▸ **What to produce**: In the listing below, find the line with "- javascript file" and the line with "- [Links](#links)". Repeat those two lines and all lines between them exactly.

▸ **Available records**:
↓
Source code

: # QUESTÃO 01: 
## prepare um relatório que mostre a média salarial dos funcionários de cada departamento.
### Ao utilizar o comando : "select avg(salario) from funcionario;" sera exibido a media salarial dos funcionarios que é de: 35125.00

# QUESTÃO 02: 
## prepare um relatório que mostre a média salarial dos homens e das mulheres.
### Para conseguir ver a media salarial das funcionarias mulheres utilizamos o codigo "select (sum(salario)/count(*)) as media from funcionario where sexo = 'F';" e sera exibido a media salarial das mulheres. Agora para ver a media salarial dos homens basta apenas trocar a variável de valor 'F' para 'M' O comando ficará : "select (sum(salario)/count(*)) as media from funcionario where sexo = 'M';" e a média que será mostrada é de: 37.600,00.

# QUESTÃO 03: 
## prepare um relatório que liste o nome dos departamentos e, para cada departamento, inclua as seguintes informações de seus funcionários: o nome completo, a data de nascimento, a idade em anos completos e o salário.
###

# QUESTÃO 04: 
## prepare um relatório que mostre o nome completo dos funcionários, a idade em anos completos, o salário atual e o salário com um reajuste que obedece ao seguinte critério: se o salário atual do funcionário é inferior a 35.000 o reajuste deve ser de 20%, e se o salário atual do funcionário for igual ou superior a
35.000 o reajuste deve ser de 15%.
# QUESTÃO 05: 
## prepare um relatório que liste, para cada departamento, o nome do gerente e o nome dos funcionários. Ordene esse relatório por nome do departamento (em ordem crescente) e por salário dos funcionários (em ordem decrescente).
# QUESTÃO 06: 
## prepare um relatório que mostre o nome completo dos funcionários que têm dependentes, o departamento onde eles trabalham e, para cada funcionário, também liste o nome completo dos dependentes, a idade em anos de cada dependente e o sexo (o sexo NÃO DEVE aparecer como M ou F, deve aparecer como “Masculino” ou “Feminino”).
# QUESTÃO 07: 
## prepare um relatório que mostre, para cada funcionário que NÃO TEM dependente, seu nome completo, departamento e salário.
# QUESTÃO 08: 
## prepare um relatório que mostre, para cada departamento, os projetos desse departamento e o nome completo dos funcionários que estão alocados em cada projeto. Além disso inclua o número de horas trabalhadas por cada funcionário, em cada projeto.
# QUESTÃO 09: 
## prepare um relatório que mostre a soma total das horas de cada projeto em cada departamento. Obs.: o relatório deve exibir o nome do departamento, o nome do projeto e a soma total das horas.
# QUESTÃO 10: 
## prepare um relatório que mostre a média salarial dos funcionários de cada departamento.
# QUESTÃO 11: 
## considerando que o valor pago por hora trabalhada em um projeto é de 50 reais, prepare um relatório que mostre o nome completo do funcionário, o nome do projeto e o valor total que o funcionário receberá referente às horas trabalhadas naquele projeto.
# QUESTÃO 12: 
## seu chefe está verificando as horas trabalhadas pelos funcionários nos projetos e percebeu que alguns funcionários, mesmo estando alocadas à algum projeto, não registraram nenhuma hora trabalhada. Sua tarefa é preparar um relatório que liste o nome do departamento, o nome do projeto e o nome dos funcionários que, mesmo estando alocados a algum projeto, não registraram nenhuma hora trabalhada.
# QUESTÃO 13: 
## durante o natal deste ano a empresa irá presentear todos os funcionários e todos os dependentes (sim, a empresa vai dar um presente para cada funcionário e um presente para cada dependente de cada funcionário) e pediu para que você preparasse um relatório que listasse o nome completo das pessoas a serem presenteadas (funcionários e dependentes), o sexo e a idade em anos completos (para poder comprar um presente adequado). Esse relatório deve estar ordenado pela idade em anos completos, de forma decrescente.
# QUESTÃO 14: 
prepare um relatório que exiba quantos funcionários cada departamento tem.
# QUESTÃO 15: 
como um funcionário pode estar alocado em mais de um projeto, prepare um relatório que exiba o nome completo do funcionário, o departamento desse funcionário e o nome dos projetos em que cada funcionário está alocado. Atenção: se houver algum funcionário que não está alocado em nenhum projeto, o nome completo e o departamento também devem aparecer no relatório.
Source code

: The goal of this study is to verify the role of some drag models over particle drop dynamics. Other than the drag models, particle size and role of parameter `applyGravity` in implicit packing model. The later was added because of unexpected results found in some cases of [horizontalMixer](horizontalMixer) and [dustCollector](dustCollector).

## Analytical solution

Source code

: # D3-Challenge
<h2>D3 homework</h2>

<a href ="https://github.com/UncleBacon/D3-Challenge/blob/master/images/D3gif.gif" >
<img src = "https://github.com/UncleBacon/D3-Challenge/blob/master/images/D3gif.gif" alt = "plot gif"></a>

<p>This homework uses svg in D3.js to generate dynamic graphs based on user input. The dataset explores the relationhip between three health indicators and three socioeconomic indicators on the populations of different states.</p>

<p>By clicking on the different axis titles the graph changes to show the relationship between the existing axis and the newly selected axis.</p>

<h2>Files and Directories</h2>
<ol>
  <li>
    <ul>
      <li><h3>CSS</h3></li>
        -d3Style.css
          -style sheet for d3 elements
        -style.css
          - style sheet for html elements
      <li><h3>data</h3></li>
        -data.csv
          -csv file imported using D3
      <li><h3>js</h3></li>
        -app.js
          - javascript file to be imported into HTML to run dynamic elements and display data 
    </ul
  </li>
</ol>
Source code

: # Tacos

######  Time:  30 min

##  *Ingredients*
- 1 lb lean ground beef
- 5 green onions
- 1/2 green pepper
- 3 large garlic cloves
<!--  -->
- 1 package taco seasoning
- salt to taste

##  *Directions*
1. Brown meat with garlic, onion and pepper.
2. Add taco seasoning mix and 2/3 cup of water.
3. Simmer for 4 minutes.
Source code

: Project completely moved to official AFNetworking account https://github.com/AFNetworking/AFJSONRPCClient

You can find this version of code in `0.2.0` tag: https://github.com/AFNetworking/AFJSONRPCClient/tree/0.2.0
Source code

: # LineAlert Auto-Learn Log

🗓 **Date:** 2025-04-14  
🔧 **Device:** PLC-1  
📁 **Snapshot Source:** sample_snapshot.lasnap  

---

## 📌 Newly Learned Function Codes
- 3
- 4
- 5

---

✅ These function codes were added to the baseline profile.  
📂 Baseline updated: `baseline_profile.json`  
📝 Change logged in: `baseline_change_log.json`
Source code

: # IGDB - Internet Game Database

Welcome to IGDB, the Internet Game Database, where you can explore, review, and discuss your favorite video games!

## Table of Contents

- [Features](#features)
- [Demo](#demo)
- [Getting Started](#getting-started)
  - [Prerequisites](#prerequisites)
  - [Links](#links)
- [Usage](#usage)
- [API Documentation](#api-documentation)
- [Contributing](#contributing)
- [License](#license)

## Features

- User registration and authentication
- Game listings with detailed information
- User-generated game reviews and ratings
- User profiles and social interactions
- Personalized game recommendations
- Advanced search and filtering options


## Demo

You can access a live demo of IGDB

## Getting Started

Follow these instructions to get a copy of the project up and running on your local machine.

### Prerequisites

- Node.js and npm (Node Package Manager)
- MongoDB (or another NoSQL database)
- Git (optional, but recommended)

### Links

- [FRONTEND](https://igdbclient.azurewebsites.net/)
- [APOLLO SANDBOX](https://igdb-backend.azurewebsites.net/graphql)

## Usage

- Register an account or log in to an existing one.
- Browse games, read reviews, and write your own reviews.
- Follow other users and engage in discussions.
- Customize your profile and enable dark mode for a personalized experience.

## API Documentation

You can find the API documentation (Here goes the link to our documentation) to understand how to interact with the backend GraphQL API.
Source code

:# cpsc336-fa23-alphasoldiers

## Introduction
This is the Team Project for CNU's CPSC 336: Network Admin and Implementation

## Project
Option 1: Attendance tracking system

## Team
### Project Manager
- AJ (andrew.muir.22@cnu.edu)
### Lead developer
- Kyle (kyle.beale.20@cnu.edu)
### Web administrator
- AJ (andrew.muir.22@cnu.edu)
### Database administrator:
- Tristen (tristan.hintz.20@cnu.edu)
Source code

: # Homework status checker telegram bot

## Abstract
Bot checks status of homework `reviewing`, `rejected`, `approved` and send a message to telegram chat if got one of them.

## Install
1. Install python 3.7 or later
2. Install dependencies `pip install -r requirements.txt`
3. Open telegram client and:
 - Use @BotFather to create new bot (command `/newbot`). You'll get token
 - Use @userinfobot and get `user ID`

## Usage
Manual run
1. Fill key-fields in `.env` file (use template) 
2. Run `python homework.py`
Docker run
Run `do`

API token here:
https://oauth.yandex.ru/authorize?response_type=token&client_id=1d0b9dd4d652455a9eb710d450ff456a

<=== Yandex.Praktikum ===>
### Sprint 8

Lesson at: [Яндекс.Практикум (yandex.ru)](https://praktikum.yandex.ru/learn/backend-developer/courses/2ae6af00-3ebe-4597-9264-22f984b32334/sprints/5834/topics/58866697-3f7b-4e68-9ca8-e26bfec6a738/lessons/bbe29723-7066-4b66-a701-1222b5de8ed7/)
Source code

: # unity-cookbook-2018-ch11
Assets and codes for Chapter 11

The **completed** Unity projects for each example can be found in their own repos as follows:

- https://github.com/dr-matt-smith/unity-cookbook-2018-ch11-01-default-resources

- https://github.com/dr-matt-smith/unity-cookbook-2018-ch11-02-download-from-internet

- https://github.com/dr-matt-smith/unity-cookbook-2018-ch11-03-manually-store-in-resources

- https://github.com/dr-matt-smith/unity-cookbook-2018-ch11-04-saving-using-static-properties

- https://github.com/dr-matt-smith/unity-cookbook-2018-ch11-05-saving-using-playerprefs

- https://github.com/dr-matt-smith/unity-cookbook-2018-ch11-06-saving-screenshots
↑
▸ **Finished task**:
          - javascript file to be imported into HTML to run dynamic elements and display data 
    </ul
  </li>
</ol>
Source code

: # Tacos

######  Time:  30 min

##  *Ingredients*
- 1 lb lean ground beef
- 5 green onions
- 1/2 green pepper
- 3 large garlic cloves
<!--  -->
- 1 package taco seasoning
- salt to taste

##  *Directions*
1. Brown meat with garlic, onion and pepper.
2. Add taco seasoning mix and 2/3 cup of water.
3. Simmer for 4 minutes.
Source code

: Project completely moved to official AFNetworking account https://github.com/AFNetworking/AFJSONRPCClient

You can find this version of code in `0.2.0` tag: https://github.com/AFNetworking/AFJSONRPCClient/tree/0.2.0
Source code

: # LineAlert Auto-Learn Log

🗓 **Date:** 2025-04-14  
🔧 **Device:** PLC-1  
📁 **Snapshot Source:** sample_snapshot.lasnap  

---

## 📌 Newly Learned Function Codes
- 3
- 4
- 5

---

✅ These function codes were added to the baseline profile.  
📂 Baseline updated: `baseline_profile.json`  
📝 Change logged in: `baseline_change_log.json`
Source code

: # IGDB - Internet Game Database

Welcome to IGDB, the Internet Game Database, where you can explore, review, and discuss your favorite video games!

## Table of Contents

- [Features](#features)
- [Demo](#demo)
- [Getting Started](#getting-started)
  - [Prerequisites](#prerequisites)
  - [Links](#links)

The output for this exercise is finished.